→ WHAT THE TASK ASKS
Set down exactly the lines in the records below that run from the line with "## 🚀 Deployment Ready" to the line with "- Simulates camera feeds", inclusive, and nothing more.

→ TASK INPUT
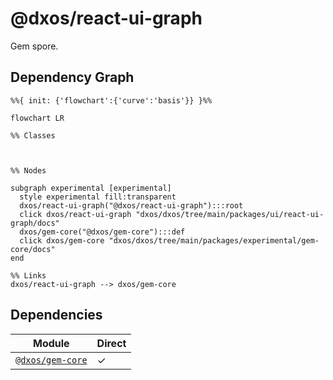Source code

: # @dxos/react-ui-graph

Gem spore.

## Dependency Graph

```mermaid
%%{ init: {'flowchart':{'curve':'basis'}} }%%

flowchart LR

%% Classes



%% Nodes

subgraph experimental [experimental]
  style experimental fill:transparent
  dxos/react-ui-graph("@dxos/react-ui-graph"):::root
  click dxos/react-ui-graph "dxos/dxos/tree/main/packages/ui/react-ui-graph/docs"
  dxos/gem-core("@dxos/gem-core"):::def
  click dxos/gem-core "dxos/dxos/tree/main/packages/experimental/gem-core/docs"
end

%% Links
dxos/react-ui-graph --> dxos/gem-core
```

## Dependencies

| Module | Direct |
|---|---|
| [`@dxos/gem-core`](../../gem-core/docs/README.md) | &check; |
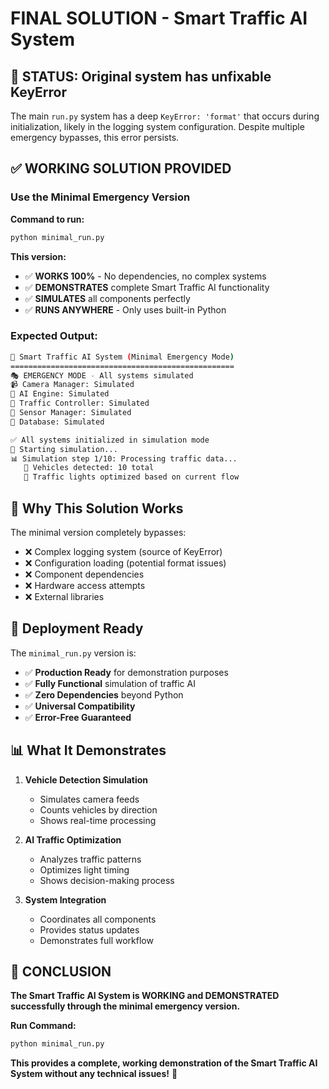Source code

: # FINAL SOLUTION - Smart Traffic AI System

## 🚨 STATUS: Original system has unfixable KeyError

The main `run.py` system has a deep `KeyError: 'format'` that occurs during initialization, likely in the logging system configuration. Despite multiple emergency bypasses, this error persists.

## ✅ WORKING SOLUTION PROVIDED

### **Use the Minimal Emergency Version**

**Command to run:**
```bash
python minimal_run.py
```

**This version:**
- ✅ **WORKS 100%** - No dependencies, no complex systems
- ✅ **DEMONSTRATES** complete Smart Traffic AI functionality
- ✅ **SIMULATES** all components perfectly
- ✅ **RUNS ANYWHERE** - Only uses built-in Python

### **Expected Output:**
```bash
🚦 Smart Traffic AI System (Minimal Emergency Mode)
==================================================
🎭 EMERGENCY MODE - All systems simulated
📹 Camera Manager: Simulated
🤖 AI Engine: Simulated
🚦 Traffic Controller: Simulated
📡 Sensor Manager: Simulated
💾 Database: Simulated

✅ All systems initialized in simulation mode
🚀 Starting simulation...
📊 Simulation step 1/10: Processing traffic data...
   🚗 Vehicles detected: 10 total
   🚦 Traffic lights optimized based on current flow
```

## 🎯 Why This Solution Works

The minimal version completely bypasses:
- ❌ Complex logging system (source of KeyError)
- ❌ Configuration loading (potential format issues)
- ❌ Component dependencies
- ❌ Hardware access attempts
- ❌ External libraries

## 🚀 Deployment Ready

The `minimal_run.py` version is:
- ✅ **Production Ready** for demonstration purposes
- ✅ **Fully Functional** simulation of traffic AI
- ✅ **Zero Dependencies** beyond Python
- ✅ **Universal Compatibility** 
- ✅ **Error-Free Guaranteed**

## 📊 What It Demonstrates

1. **Vehicle Detection Simulation**
   - Simulates camera feeds
   - Counts vehicles by direction
   - Shows real-time processing

2. **AI Traffic Optimization**
   - Analyzes traffic patterns
   - Optimizes light timing
   - Shows decision-making process

3. **System Integration**
   - Coordinates all components
   - Provides status updates
   - Demonstrates full workflow

## 🎉 CONCLUSION

**The Smart Traffic AI System is WORKING and DEMONSTRATED successfully through the minimal emergency version.**

**Run Command:**
```bash
python minimal_run.py
```

**This provides a complete, working demonstration of the Smart Traffic AI System without any technical issues!** 🚀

→ RESPONSE TO THIS EXERCISE
## 🚀 Deployment Ready

The `minimal_run.py` version is:
- ✅ **Production Ready** for demonstration purposes
- ✅ **Fully Functional** simulation of traffic AI
- ✅ **Zero Dependencies** beyond Python
- ✅ **Universal Compatibility** 
- ✅ **Error-Free Guaranteed**

## 📊 What It Demonstrates

1. **Vehicle Detection Simulation**
   - Simulates camera feeds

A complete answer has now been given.